(Excerpts from a dataset)
* * * * * * * * *

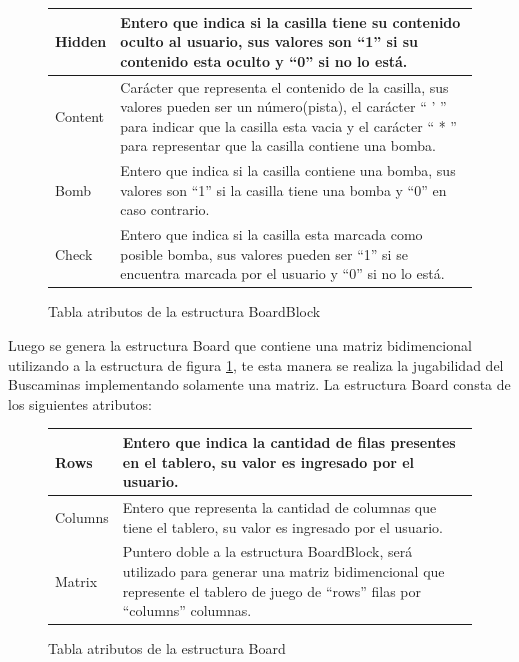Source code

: \documentclass[letterpaper,12pt]{report}
\begin{document}
\begin{figure}[H]
    \centering
    \begin{tabular}{|l|p{10cm}|}
        \hline
        Hidden & Entero que indica si la casilla tiene su contenido oculto al usuario, sus valores son ``1'' si su contenido esta oculto y ``0'' si no lo está.\\
        \hline
        Content & Carácter que representa el contenido de la casilla, sus valores pueden ser un número(pista), el carácter `` ' '' para indicar que la casilla esta vacia y el carácter `` * '' para representar que la casilla contiene una bomba.\\
        \hline
        Bomb & Entero que indica si la casilla contiene una bomba, sus valores son ``1'' si la casilla tiene una bomba y ``0'' en caso contrario.\\
        \hline
        Check & Entero que indica si la casilla esta marcada como posible bomba, sus valores pueden ser ``1'' si se encuentra marcada por el usuario y ``0'' si no lo está.\\
        \hline
    \end{tabular}
    \caption{Tabla atributos de la estructura BoardBlock}
    \label{table:BoardBlock}
\end{figure}

Luego se genera la estructura Board que contiene una matriz bidimencional utilizando a la estructura de figura \ref{table:BoardBlock}, te esta manera se realiza la jugabilidad del Buscaminas implementando solamente una matriz. La estructura Board consta de los siguientes atributos:

\begin{figure}[H]
    \centering
    \begin{tabular}{|l|p{10cm}|}
        \hline
        Rows & Entero que indica la cantidad de filas presentes en el tablero, su valor es ingresado por el usuario.\\
        \hline
        Columns & Entero que representa la cantidad de columnas que tiene el tablero, su valor es ingresado por el usuario.\\
        \hline
        Matrix & Puntero doble a la estructura BoardBlock, será utilizado para generar una matriz bidimencional que represente el tablero de juego de ``rows'' filas por ``columns'' columnas.\\
        \hline
    \end{tabular}
    \caption{Tabla atributos de la estructura Board}
    \label{table:Board}
\end{figure}
\end{document}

* * * * * * * * *

__What needs to be done__
Whenever the string "Tabla" shows up in a line of the records, copy that line.

__Solution__
    \caption{Tabla atributos de la estructura BoardBlock}
    \caption{Tabla atributos de la estructura Board}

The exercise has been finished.